The Singapore economy averted a technical recession by posting a higher-than-expected growth in the fourth quarter of 2012, advance estimates from the Ministry of Trade and Industry (MTI) showed.

On the back of a robust services sector, the economy grew by a modest 1.1 percent in the fourth quarter of 2012 from a flat growth in the same quarter last year. And compared to the third quarter, the economy grew by 1.8 percent, an upturn from the 6.3 percent contraction seen in July-September.

For the entire 2012, the economy is estimated to grow by 1.2 percent, lower than MTI’s growth forecast of around 1.5 percent as a weak manufacturing sector continued to burden the economy.
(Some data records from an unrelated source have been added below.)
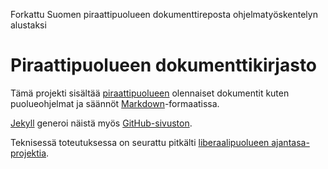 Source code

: Forkattu Suomen piraattipuolueen dokumenttireposta ohjelmatyöskentelyn alustaksi

# Piraattipuolueen dokumenttikirjasto

Tämä projekti sisältää [piraattipuolueen](https://piraattipuolue.fi/) olennaiset dokumentit kuten puolueohjelmat ja säännöt
[Markdown](https://en.wikipedia.org/wiki/Markdown)-formaatissa.

[Jekyll](https://jekyllrb.com/) generoi näistä myös [GitHub-sivuston](https://piraattipuolue.github.io/).

Teknisessä toteutuksessa on seurattu pitkälti [liberaalipuolueen ajantasa-projektia](https://github.com/liberaalipuolue/ajantasa).
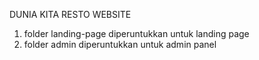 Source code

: DUNIA KITA RESTO WEBSITE

1.  folder landing-page diperuntukkan untuk landing page
2.  folder admin diperuntukkan untuk admin panel
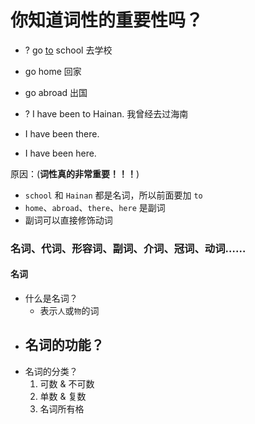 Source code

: # 你知道词性的重要性吗？

* ? go <u>to</u> school 去学校
*   go home 回家
*   go abroad 出国

* ? I have been to Hainan. 我曾经去过海南
*   I have been there.
*   I have been here.

原因：(**词性真的非常重要！！！**)
* `school` 和 `Hainan` 都是名词，所以前面要加 `to`
* `home`、`abroad`、`there`、`here` 是副词
* 副词可以直接修饰动词

### 名词、代词、形容词、副词、介词、冠词、动词……

#### 名词

* 什么是名词？
  - 表示`人`或`物`的词
* 名词的功能？
  - 
* 名词的分类？
  1. 可数 & 不可数
  2. 单数 & 复数
  3. 名词所有格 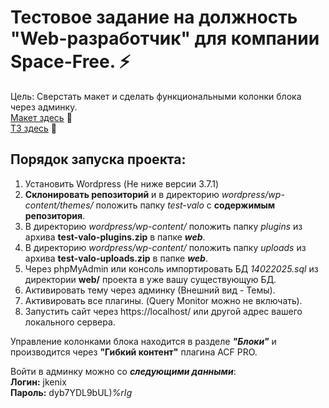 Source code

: # Тестовое задание на должность "Web-разработчик" для компании Space-Free. ⚡   

Цель: Сверстать макет и сделать функциональными колонки блока через админку.   
[Макет здесь](https://github.com/jkenix/test-valo/blob/main/web/VALO%20-%20%D1%80%D0%B5%D0%B7%D0%B8%D0%B4%D0%B0%D0%B9%D0%BD%20%D0%B8%D1%82%D0%BE%D0%B3%20%D0%BE%D1%82%2016.05.fig) 🔗   
[ТЗ здесь](https://github.com/jkenix/test-valo/blob/main/web/%D0%A2%D0%B5%D1%81%D1%82%D0%BE%D0%B2%D0%BE%D0%B5_%D0%B7%D0%B0%D0%B4%D0%B0%D0%BD%D0%B8%D0%B5_%E2%80%94_%D0%B2%D0%B5%D1%80%D1%81%D1%82%D0%BA%D0%B0_%D0%B1%D0%BB%D0%BE%D0%BA%D0%B0_%C2%AB%D0%98%D0%BD%D1%84%D1%80%D0%B0%D1%81%D1%82%D1%80%D1%83%D0%BA%D1%82%D1%83%D1%80%D0%B0%C2%BB.pdf) 🔗   

## Порядок запуска проекта:   
1. Установить Wordpress (Не ниже версии 3.7.1)   
2. **Склонировать репозиторий** и в директорию *wordpress/wp-content/themes/* положить папку *test-valo* с **содержимым репозитория**.    
3. В директорию *wordpress/wp-content/* положить папку *plugins* из архива **test-valo-plugins.zip** в папке ***web***.  
4. В директорию *wordpress/wp-content/* положить папку *uploads* из архива **test-valo-uploads.zip** в папке ***web***.   
5. Через phpMyAdmin или консоль импортировать БД *14022025.sql* из директории **web/** проекта в уже вашу существующую БД.   
6. Активировать тему через админку (Внешний вид - Темы).
7. Активировать все плагины. (Query Monitor можно не включать). 
8. Запустить сайт через https://localhost/ или другой адрес вашего локального сервера.   

Управление колонками блока находится в разделе ***"Блоки"*** и производится через **"Гибкий контент"** плагина ACF PRO.     

Войти в админку можно со ***следующими данными***:   
**Логин:** jkenix   
**Пароль:** dyb7YDL9bUL)*%rIg*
Year-over-year, the manufacturing sector contracted by 1.5 percent in the fourth quarter, following the 1.6 percent decline in the fourth quarter of 2011. It also contracted by 10.8 percent compared to the third quarter decline of 9.9 percent, due largely to a reduced output by the electronics cluster.

The construction sector grew by 5.9 percent on a year-on-year basis, moderating from the 7.7 percent growth of a year ago. The sector contracted by 8.9 percent from the third quarter, mainly due to the decline in private-sector building activities.

The services industry grew by 1.5 percent on a year-on-year basis, up from a growth of 0.2 percent in the fourth quarter of 2011. On a quarter-on-quarter basis, the services group grew by 7 percent, reversing the 3.9 percent contraction of the preceding quarter. This was largely due to the rebound in the wholesale and retail trade, finance and insurance sectors, as well as other services industries, the MTI said in a January 2 press release.

Although Singapore has avoided a technical recession, which requires two successive quarters of contraction, it is looking at a gloomy outlook for 2013, based on predictions of a continued poor showing by the manufacturing sector.